** Opening Data block **

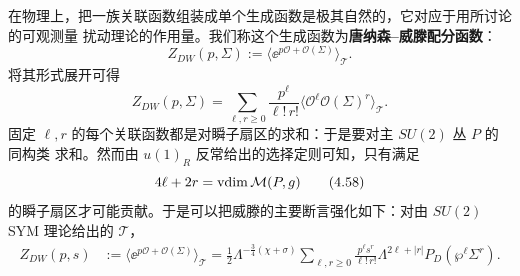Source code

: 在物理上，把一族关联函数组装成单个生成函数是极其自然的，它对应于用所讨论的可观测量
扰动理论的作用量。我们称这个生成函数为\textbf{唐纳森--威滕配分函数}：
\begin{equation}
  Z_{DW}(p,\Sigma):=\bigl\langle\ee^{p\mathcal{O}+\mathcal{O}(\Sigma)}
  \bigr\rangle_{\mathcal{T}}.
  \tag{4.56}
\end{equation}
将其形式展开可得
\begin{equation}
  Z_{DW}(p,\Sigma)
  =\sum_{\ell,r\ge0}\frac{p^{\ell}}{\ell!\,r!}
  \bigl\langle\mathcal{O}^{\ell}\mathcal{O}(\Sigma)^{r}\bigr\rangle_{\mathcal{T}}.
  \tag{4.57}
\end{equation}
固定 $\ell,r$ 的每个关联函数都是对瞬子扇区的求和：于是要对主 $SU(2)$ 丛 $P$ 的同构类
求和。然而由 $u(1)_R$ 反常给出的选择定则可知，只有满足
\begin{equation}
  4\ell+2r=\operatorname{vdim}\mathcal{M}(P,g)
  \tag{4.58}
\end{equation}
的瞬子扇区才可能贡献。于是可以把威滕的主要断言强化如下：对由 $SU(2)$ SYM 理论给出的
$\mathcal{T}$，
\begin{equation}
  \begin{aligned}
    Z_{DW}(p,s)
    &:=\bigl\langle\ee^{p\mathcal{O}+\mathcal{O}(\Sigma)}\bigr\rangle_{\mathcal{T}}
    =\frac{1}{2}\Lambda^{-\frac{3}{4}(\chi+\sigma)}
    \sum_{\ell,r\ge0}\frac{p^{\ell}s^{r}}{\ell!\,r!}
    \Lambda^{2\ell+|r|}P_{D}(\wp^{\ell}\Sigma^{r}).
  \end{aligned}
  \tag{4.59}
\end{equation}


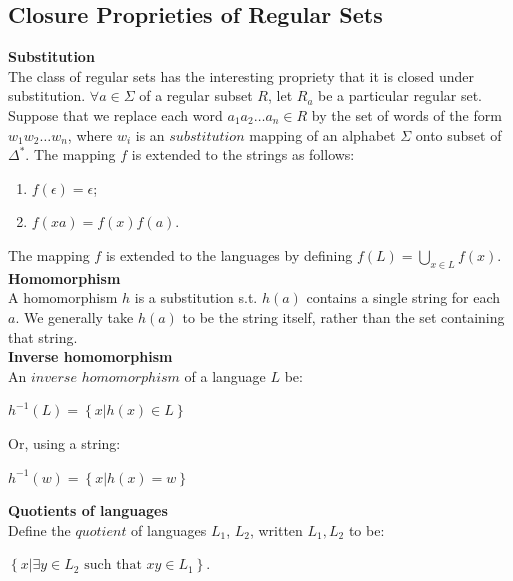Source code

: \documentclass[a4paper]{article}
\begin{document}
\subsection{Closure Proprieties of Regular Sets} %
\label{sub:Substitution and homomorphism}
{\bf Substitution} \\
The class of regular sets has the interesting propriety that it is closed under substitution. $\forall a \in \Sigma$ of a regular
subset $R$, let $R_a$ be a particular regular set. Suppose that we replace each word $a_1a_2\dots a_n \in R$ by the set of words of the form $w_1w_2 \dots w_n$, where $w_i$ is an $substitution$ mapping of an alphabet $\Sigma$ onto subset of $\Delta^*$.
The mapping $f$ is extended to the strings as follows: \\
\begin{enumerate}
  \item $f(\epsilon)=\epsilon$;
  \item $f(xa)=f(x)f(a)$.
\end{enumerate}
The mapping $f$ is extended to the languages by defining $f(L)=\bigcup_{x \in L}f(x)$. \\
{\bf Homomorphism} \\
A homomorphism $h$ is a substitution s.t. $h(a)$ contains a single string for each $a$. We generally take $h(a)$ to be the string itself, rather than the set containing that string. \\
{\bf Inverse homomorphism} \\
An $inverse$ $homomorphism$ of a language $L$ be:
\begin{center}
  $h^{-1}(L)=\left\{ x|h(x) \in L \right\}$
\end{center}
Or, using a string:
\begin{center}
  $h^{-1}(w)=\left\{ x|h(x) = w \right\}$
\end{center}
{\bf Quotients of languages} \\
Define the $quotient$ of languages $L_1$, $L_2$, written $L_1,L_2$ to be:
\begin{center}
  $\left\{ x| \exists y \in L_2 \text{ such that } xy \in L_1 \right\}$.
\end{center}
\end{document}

** Closing Data block **
** Opening Data block **

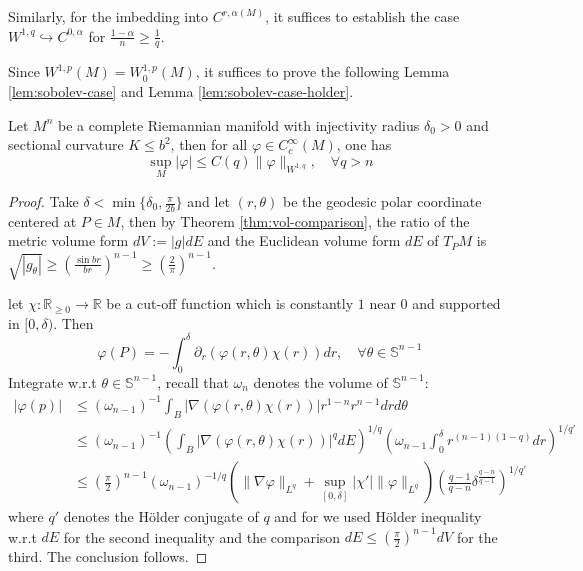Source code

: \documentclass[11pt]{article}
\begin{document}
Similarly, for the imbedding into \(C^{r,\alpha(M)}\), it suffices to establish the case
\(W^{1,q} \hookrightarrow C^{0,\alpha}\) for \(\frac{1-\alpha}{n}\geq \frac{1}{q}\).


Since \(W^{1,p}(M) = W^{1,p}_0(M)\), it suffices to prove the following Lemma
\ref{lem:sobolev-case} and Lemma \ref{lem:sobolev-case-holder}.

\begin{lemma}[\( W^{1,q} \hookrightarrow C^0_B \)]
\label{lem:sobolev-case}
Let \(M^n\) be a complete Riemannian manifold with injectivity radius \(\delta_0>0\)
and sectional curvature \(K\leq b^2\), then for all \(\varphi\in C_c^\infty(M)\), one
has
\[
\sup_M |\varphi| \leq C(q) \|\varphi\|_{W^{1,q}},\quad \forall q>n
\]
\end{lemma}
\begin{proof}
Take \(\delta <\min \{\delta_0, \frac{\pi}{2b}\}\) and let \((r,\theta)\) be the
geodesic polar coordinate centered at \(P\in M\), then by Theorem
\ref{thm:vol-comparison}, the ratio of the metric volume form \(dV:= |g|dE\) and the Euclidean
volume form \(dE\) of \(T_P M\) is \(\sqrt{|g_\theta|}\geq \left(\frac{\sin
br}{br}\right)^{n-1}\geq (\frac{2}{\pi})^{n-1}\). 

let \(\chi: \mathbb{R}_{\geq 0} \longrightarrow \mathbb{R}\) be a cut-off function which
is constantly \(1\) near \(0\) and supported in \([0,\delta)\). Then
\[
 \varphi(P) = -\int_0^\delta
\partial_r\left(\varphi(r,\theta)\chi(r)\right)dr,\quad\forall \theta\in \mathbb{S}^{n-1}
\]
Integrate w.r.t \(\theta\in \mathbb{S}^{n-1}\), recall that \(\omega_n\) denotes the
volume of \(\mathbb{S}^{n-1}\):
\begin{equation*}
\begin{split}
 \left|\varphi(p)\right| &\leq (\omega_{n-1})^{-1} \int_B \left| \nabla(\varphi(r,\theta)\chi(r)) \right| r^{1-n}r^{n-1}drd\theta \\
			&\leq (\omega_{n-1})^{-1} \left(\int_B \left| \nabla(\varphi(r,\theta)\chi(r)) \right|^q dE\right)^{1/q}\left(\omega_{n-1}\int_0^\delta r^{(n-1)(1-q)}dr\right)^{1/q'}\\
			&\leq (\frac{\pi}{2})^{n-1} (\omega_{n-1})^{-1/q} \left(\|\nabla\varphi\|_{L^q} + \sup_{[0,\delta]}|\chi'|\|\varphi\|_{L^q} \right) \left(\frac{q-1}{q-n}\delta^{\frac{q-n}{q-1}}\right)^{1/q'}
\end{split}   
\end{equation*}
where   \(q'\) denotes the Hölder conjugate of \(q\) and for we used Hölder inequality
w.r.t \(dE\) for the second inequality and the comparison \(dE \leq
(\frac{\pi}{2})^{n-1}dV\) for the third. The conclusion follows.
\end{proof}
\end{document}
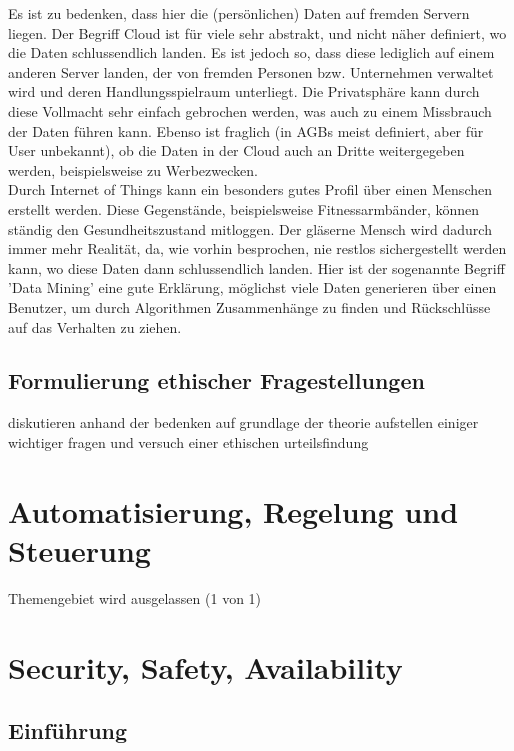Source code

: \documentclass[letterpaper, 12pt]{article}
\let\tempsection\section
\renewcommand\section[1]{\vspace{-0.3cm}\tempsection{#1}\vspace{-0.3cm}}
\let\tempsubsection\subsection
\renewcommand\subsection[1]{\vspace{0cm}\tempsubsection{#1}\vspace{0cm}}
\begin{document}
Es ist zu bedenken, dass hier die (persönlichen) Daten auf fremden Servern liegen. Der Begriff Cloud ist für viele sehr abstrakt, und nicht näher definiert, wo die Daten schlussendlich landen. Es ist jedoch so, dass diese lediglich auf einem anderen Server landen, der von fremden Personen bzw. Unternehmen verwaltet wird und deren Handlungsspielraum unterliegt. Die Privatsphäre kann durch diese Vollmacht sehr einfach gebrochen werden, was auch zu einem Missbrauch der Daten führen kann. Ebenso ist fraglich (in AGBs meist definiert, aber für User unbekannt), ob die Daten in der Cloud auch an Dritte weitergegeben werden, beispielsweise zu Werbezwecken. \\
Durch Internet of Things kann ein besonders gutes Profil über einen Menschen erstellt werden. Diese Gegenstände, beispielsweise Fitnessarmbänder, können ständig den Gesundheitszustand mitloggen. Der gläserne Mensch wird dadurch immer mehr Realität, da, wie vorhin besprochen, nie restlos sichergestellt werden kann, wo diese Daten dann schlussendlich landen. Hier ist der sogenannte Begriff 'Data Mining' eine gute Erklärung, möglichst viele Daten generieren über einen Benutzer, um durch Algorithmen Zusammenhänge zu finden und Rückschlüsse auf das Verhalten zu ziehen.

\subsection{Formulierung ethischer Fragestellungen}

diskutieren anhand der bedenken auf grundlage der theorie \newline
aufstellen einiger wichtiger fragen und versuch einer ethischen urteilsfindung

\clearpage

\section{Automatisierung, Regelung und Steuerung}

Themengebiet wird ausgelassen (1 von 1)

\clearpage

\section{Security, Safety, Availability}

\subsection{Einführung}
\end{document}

** Closing Data block **

_Exercise requirements_:
Going through the records above, state how many lines carry "label", with no other text.

_Task response_:
2